England captain Joe Root said Friday his side were prepared to be without star all-rounder Ben Stokes for the whole of their upcoming Ashes tour of Australia. Stokes, England’s vice-captain, will not fly out with the rest of the squad on Saturday, having been suspended from international duty following an incident outside a Bristol nightclub in September.

The Durham ace remains under investigation after being arrested on suspicion of causing actual bodily harm. Stokes and England are still waiting to discover if he will face criminal charges.

The England and Wales Cricket Board has yet to rule him out of the five-Test series, which starts in Brisbane on November 23, but he is not currently available for selection.

“We’ve got to make sure we plan and prepare as a squad and look to approach it as if this is our team going out there for the tour,” Root told reporters at Lord’s on Friday. Ashes-holders England have yet to name a replacement vice-captain but Root said there was no need to rush that decision. “We will have to sit down and chat about that,” said the Yorkshire batsman. “It’s something that’s ongoing and over the course of the next few weeks we’ll come to a decision.”

Root added neither he nor anyone else in the England hierarchy had received an indication as to whether Stokes would face criminal charges. “We don’t really know how long things are going to take and I think we’ve just got to sit tight and wait,” Root said.

England have suffered humiliating 5-0 series defeats on two of their last three Ashes tours of Australia, although they did enjoy a 3-1 triumph in 2010/11. Many pundits believe that without Stokes they have no chance this time around, but Root insisted “He is a fine player but I see a squad of players that’s more than capable of going over there and doing something really special.”

‘Grown men’

Meanwhile Root denied England had a drinking culture as he vowed there would be no repeat of the incident that had jeopardised Stokes’s participation in the Ashes.

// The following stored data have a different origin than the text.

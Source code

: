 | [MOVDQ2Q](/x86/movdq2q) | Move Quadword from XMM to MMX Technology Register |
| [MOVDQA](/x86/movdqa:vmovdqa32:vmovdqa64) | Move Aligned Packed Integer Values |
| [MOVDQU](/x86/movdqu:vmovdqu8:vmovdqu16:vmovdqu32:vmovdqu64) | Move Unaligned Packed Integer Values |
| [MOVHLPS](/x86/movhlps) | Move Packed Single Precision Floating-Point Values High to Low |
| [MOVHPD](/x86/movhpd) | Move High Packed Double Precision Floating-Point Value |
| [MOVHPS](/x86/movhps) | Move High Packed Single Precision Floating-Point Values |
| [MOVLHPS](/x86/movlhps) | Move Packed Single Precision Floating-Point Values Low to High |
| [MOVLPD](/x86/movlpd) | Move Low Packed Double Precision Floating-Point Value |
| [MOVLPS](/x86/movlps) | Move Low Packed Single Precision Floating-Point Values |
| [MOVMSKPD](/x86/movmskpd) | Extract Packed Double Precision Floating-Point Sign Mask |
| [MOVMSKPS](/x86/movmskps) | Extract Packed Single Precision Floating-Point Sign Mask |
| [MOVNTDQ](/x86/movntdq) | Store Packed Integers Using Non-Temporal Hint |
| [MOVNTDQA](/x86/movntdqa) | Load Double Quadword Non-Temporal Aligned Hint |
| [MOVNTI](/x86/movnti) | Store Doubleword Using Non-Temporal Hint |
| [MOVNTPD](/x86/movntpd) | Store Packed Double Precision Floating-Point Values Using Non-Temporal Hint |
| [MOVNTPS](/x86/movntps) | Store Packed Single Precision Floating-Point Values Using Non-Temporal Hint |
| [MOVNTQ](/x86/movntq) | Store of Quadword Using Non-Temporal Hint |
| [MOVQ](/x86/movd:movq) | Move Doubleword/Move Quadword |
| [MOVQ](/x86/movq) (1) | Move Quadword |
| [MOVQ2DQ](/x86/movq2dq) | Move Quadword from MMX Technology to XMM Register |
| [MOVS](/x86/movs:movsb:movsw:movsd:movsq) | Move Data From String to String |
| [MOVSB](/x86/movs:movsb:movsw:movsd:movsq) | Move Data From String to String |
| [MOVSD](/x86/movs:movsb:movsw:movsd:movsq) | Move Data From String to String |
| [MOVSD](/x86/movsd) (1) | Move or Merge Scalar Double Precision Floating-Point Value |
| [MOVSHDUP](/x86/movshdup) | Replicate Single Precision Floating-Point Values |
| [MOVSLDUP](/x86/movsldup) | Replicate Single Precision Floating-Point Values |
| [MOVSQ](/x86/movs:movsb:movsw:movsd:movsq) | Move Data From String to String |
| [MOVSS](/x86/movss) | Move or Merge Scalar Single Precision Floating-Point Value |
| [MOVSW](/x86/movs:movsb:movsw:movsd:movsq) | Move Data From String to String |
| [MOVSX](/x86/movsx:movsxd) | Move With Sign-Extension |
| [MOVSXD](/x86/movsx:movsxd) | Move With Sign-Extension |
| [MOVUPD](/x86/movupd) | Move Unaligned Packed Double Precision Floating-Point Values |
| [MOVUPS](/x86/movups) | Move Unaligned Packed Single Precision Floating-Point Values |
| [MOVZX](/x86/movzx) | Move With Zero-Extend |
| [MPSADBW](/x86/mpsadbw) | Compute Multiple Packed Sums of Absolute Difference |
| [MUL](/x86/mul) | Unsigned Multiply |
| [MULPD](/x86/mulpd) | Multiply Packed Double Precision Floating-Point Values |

“We know that what’s happened hasn’t been good enough and we are determined to get that right,” he said. “I don’t think there’s a drinking culture in our side... We are grown men, we know how to behave and we’ll make sure we conduct ourselves well on this tour.”

‘Lead from the front’

Root is now one of the world’s leading batsmen, having scored more than 5,000 runs in 60 Test at an average of 53.76 including 13 hundreds. But his previous Ashes tour, in 2013/14 ended with him being dropped for the Sydney finale after he’d managed a meagre 192 runs in four previous Tests at a lowly average of 27.42.

“It’s a point I want to prove” said Root of batting well in Australia. “I’m obviously a very different player now to what I was last time we were there and that excites me,” added Root, who together with former captain Alastair Cook is one of two mainstays in an otherwise frail-looking England top order. “That’s a really good incentive for me to get off to a good start personally with my batting, but more importantly set the tone and lead from the front with weight of runs.”

Since the Second World War, only five England captains – two Yorkshiremen in Len Hutton (1954/55) and Ray Illingworth, (1970/71, who was also captaining Midlands county Leicestershire at the time) and a trio of Middlesex skippers in Mike Brearley (1978/79), Mike Gatting (1986/87) and Andrew Strauss (2010/11) – have led England to Ashes series glory in Australia.

But an undaunted Root said: “It’s the pinnacle of Test cricket for an Englishman to go to Australia and have the opportunity to win – I don’t think there’s much more that you need to motivate yourself as a player and a captain.”